FIX select the probability estimates or transform the decision values when pos_label is provided #18114

glemaitre · 2020-08-07T09:10:36Z

Solve a bug where the appropriate column of the probability estimates was not selected or that the decision values where not inversed when pos_label is passed and that it does not correspond to clf.classes_[1].

glemaitre · 2020-08-07T09:31:13Z

@jnothman @thomasjpfan OK so I think this is the only fixes required.
The tests are failing in master. It would have involved that someone creating a scorer based on average position with pos_label and string labels with an ordering where the positive label would have been clf.classes_[0] would have get something wrong.
In a GridSearchCV, you would have potentially optimized the opposite of what you would expect.

Most probably, nobody encountered this issue :)

glemaitre · 2020-08-07T09:32:23Z

Once this PR is merged, I plan to make another one with either an entry in the user guide or an example to show how to pass the pos_label and what could be the drawback if you don't do it.

glemaitre · 2020-08-07T09:35:23Z

ping @ogrisel as well.

thomasjpfan

This PR would handle the case where there is a mismatch between pos_label and estimator.classes_[1].

I keep on wondering if this behavior of selecting the column would be surprising to a user.

sklearn/metrics/_scorer.py

ogrisel

We might also have a similar problem with non-symmetric scorers that take hard class predictions such as f1 score for instance, no?

sklearn/metrics/tests/test_score_objects.py

Co-authored-by: Olivier Grisel <olivier.grisel@ensta.org>

glemaitre · 2020-08-11T12:25:44Z

We might also have a similar problem with non-symmetric scorers that take hard class predictions such as f1 score for instance, no?
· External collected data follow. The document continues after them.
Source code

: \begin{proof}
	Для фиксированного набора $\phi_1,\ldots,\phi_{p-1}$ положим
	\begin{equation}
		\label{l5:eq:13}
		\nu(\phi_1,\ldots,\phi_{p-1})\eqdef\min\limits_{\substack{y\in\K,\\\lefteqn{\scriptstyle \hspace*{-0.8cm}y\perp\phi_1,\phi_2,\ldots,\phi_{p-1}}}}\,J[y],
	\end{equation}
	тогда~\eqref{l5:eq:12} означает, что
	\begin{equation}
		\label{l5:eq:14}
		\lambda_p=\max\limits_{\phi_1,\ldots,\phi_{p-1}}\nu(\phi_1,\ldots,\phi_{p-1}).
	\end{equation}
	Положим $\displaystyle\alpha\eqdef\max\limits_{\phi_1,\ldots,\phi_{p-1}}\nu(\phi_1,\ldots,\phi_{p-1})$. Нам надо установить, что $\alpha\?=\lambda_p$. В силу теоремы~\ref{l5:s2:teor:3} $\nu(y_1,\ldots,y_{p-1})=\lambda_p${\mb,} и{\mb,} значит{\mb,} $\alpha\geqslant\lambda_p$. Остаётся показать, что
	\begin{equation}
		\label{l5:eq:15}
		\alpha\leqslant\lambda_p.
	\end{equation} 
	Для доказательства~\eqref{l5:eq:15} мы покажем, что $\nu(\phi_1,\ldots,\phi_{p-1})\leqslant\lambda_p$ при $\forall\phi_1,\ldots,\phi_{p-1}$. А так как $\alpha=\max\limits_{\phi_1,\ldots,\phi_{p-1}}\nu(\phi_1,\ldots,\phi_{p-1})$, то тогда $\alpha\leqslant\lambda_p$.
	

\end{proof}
Since we don't need to select a column or inverse the decision, we should be safe. But I will add a test.

ogrisel

Some more review comments:

sklearn/metrics/tests/test_score_objects.py

doc/whats_new/v0.24.rst

sklearn/metrics/_scorer.py

ogrisel · 2020-08-11T12:54:31Z

sklearn/metrics/_scorer.py

+                # provided.
+                raise ValueError(err_msg)
+            elif not support_multi_class:
+                raise ValueError(err_msg)
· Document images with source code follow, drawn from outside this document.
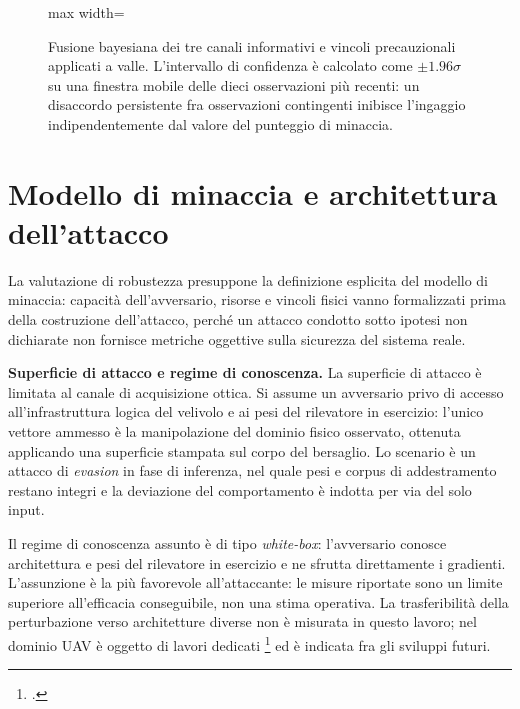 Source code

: \documentclass[a4paper,12pt]{report}
\begin{document}
\begin{figure}[htbp]
\begin{adjustbox}{max width=\textwidth}
\end{adjustbox}
\caption[Fusione bayesiana dei tre canali e vincoli precauzionali]{Fusione
bayesiana dei tre canali informativi e vincoli precauzionali applicati a valle.
L'intervallo di confidenza è calcolato come $\pm 1.96\sigma$ su una finestra
mobile delle dieci osservazioni più recenti: un disaccordo persistente fra
osservazioni contingenti inibisce l'ingaggio indipendentemente dal valore del
punteggio di minaccia.}
\label{fig:fusione_decisione}
\end{figure}

\section{Modello di minaccia e architettura dell'attacco}
\label{sec:attacco}

La valutazione di robustezza presuppone la definizione esplicita del modello di
minaccia: capacità dell'avversario, risorse e vincoli fisici vanno formalizzati
prima della costruzione dell'attacco, perché un attacco condotto sotto ipotesi
non dichiarate non fornisce metriche oggettive sulla sicurezza del sistema
reale.

\textbf{Superficie di attacco e regime di conoscenza.}
\label{sec:threat_model}
La superficie di attacco è limitata al canale di acquisizione ottica. Si assume
un avversario privo di accesso all'infrastruttura logica del velivolo e ai pesi
del rilevatore in esercizio: l'unico vettore ammesso è la manipolazione del
dominio fisico osservato, ottenuta applicando una superficie stampata sul corpo
del bersaglio. Lo scenario è un attacco di \textit{evasion} in fase di
inferenza, nel quale pesi e corpus di addestramento restano integri e la
deviazione del comportamento è indotta per via del solo input.

Il regime di conoscenza assunto è di tipo \textit{white-box}: l'avversario
conosce architettura e pesi del rilevatore in esercizio e ne sfrutta
direttamente i gradienti. L'assunzione è la più favorevole all'attaccante:
le misure riportate sono un limite superiore all'efficacia conseguibile, non
una stima operativa. La trasferibilità della perturbazione verso architetture
diverse non è misurata in questo lavoro; nel dominio UAV è oggetto di lavori
dedicati \footcite{shrestha_2023} ed è indicata fra gli sviluppi futuri.
\end{document}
I do not understand this. In both cases it returns the same message.

Also, what happens when support_multi_class and y_pred.shape[1] != 1?

It was what was intended in the past: https://github.com/scikit-learn/scikit-learn/pull/18114/files#diff-e907207584273858caf088b432e38d04L243-L247

Also, what happens when support_multi_class and y_pred.shape[1] != 1

It is a case where y_true is encoded as binary but that the y_pred` is multi-class. It is a case supported by ROC-AUC apparently and I needed to keep it like this for backward compatibility.
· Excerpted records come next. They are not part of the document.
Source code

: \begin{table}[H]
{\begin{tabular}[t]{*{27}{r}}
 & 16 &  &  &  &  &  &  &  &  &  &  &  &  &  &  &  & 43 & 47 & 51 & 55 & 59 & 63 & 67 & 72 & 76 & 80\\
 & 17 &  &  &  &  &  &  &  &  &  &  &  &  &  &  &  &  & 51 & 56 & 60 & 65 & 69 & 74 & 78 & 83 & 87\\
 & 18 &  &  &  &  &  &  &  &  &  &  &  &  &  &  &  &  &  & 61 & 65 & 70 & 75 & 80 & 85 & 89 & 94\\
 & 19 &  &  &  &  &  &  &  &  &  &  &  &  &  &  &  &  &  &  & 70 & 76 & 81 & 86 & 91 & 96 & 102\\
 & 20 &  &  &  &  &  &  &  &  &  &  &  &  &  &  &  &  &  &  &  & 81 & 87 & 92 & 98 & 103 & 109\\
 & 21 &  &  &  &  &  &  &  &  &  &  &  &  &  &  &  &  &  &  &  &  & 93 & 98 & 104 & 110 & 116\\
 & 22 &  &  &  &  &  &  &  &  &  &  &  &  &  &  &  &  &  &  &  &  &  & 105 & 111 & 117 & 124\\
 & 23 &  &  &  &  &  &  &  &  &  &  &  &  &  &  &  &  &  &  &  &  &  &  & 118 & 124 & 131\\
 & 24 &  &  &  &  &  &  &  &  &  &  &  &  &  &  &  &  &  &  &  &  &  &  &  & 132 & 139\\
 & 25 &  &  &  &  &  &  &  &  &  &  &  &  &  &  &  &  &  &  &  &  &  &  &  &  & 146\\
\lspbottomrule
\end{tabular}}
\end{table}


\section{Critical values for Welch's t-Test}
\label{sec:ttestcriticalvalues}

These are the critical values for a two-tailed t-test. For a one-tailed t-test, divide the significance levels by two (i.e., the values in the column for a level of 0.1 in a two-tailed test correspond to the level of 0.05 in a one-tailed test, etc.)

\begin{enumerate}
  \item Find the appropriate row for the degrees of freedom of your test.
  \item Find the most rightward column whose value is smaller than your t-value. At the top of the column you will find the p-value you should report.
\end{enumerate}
I am not sure that there is a better way of inferring the exact encoding in this case.

I added an example to be more specific. I think that we should investigate if we can pass labels to type_of_target which could be an optional argument given when we are using it in the metrics.

sklearn/metrics/_scorer.py

thomasjpfan

Another pass

sklearn/metrics/_scorer.py

sklearn/metrics/tests/test_score_objects.py

thomasjpfan

LGTM

sklearn/metrics/_scorer.py

ogrisel

I am still very much confused by the multiclass case. Could you please add tests for multiclass classification problem with proba and threshold scorers with string labels? Maybe that would clear the confusion and help me complete this review.

sklearn/metrics/_scorer.py

sklearn/metrics/tests/test_score_objects.py

ogrisel · 2020-09-09T15:47:38Z

sklearn/metrics/_scorer.py

+            #                     [0.  , 0.2 , 0.8 ]])
+            # roc_auc_score(
+            #     y_true, y_score, labels=[0, 1, 2], multi_class='ovo'
+            # )


I still do not understand this condition. This comment refers to the metric function outside of the scorer API.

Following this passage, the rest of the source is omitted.